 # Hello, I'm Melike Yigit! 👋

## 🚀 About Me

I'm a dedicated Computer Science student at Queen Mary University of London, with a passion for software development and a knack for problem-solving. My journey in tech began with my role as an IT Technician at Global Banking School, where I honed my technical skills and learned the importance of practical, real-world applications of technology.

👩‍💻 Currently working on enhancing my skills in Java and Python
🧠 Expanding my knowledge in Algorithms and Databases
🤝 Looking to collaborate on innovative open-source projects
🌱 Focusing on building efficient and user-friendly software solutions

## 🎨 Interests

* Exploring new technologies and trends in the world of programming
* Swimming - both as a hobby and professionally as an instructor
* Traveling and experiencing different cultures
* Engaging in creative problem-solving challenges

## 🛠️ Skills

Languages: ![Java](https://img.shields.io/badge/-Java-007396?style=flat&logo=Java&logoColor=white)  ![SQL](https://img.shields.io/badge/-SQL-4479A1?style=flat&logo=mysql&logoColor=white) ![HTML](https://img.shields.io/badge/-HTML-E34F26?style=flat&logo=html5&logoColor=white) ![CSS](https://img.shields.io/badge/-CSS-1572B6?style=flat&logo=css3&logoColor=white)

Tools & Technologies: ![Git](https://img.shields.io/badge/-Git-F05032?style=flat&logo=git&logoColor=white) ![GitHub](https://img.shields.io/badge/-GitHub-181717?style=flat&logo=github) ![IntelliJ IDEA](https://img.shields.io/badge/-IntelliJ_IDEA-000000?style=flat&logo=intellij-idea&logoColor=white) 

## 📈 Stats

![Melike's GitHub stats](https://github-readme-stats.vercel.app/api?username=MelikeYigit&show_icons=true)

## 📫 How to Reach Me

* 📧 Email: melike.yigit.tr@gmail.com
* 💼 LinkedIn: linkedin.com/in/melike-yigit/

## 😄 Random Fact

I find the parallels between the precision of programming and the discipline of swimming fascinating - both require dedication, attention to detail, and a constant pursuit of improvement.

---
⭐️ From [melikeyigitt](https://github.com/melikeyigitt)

*PROBLEM TO SOLVE*. If a line in the material above contains the word "world", copy it.

*SOLVED EXERCISE*.
I'm a dedicated Computer Science student at Queen Mary University of London, with a passion for software development and a knack for problem-solving. My journey in tech began with my role as an IT Technician at Global Banking School, where I honed my technical skills and learned the importance of practical, real-world applications of technology.
* Exploring new technologies and trends in the world of programming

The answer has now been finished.